Western Conference playoffs feature incredible balance

Western Conference playoffs feature incredible balance
Don't be surprised if Tim Duncan (21) and the top-seeded Spurs meet Kevin Durant and the second-seeded Thunder in the Western Conference finals. Then again, don't be surprised if the Clippers, Rockets, Blazers, Warriors or Grizzlies make it there instead of the two favorites. (Sue Ogrocki / AP)

Pick a champion, any champion.

You could make a case for any of the eight playoff teams to win the wonderfully wild Western Conference.


San Antonio has the best record in the NBA and features more precise movement than Cirque du Soleil.

Oklahoma City has the hardest player to stop in the game, Kevin Durant, and a home crowd that makes the Thunder roster seem 18,203 deep.

The Clippers are capable of being more than a tease under Coach Doc Rivers, who has molded his stars into new and improved versions of themselves.

Houston can outscore just about anyone with James Harden driving for easy baskets and Dwight Howard somehow averaging 18 points a game without any legitimate post moves.

Portland has perhaps the Next Big Three with LaMarcus Aldridge, Damian Lillard and Nicolas Batum.

Golden State's Stephen Curry and Klay Thompson have never met a shot they wouldn't take — or make.

Memphis has played as well as anyone the last two months, going 23-9 since the week before the All-Star break.

Dallas has … um … well … All right, so the eighth-seeded Mavericks probably aren't going to win the conference title.

But everyone else has to feel as if they have a shot.

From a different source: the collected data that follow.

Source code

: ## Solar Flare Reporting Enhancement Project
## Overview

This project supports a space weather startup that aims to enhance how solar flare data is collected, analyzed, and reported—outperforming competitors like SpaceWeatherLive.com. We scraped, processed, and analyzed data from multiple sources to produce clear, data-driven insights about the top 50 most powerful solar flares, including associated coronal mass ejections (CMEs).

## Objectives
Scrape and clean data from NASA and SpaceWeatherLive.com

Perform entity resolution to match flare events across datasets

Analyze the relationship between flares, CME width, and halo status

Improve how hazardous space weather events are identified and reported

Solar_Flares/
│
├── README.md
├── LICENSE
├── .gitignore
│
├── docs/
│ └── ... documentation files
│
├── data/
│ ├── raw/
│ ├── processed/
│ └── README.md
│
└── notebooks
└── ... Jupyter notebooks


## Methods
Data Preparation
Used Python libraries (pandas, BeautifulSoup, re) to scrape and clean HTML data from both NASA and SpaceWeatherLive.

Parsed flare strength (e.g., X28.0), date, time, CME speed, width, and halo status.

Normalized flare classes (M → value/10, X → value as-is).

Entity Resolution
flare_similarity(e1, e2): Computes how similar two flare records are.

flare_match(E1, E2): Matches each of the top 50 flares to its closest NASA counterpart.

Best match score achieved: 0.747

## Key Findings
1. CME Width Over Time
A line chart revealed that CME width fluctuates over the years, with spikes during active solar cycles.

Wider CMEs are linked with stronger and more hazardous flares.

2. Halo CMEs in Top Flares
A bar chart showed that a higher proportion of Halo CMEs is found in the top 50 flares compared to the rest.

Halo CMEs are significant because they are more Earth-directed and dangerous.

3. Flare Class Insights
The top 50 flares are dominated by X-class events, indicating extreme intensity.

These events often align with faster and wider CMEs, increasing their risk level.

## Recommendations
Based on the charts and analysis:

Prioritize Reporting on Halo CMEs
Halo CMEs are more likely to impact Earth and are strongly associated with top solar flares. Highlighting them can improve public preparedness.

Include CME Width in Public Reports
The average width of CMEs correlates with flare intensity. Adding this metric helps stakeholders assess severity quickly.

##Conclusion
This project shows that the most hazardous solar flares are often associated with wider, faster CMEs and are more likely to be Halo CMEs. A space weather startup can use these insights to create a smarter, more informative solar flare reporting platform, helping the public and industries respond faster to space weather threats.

Sixth-seeded Golden State has the toughest path, potentially having to beat the third-seeded Clippers, second-seeded Oklahoma City and top-seeded San Antonio to reach the Finals.

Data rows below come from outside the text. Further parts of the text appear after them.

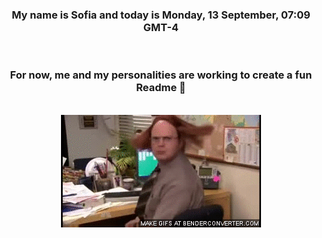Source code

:


<div align="center">
<h3 >My name is Sofia and today is Monday, 13 September, 07:09 GMT-4</h3><br>
<h3 >For now, me and my personalities are working to create a fun Readme 👋
</h3><br>
<img src='img/dwight.gif' alt='working...'/>
</div>
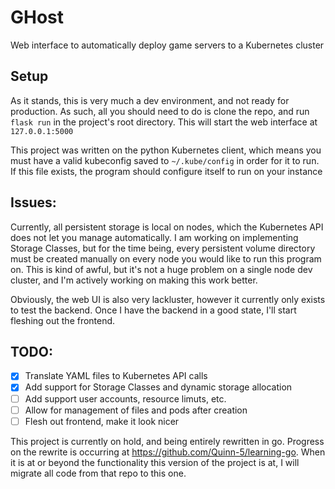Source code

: # GHost
Web interface to automatically deploy game servers to a Kubernetes cluster

## Setup
As it stands, this is very much a dev environment, and not ready for production. As such, all you should need to do is clone the repo, and run `flask run` in the project's root directory. This will start the web interface at `127.0.0.1:5000`

This project was written on the python Kubernetes client, which means you must have a valid kubeconfig saved to `~/.kube/config` in order for it to run. If this file exists, the program should configure itself to run on your instance

## Issues:
Currently, all persistent storage is local on nodes, which the Kubernetes API does not let you manage automatically. I am working on implementing Storage Classes, but for the time being, every persistent volume directory must be created manually on every node you would like to run this program on. This is kind of awful, but it's not a huge problem on a single node dev cluster, and I'm actively working on making this work better.

Obviously, the web UI is also very lackluster, however it currently only exists to test the backend. Once I have the backend in a good state, I'll start fleshing out the frontend.

## TODO:
  - [X] Translate YAML files to Kubernetes API calls
  - [X] Add support for Storage Classes and dynamic storage allocation
  - [ ] Add support user accounts, resource limuts, etc.
  - [ ] Allow for management of files and pods after creation
  - [ ] Flesh out frontend, make it look nicer

This project is currently on hold, and being entirely rewritten in go. Progress on the rewrite is occurring at https://github.com/Quinn-5/learning-go. When it is at or beyond the functionality this version of the project is at, I will migrate all code from that repo to this one.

The Warriors' first-round series against the Clippers might as well be played on a square canvas surrounded by ropes because there's the potential for uppercuts and jabs when these teams get together.

Houston versus Portland also looks as if it could go seven, with the first team to play defense winning. The Trail Blazers haven't made it past the first round since 2000, when they suffered an epic Game 7 collapse against the Lakers in the conference finals.

Of course, there's always hope. This year, in the West, it's everywhere.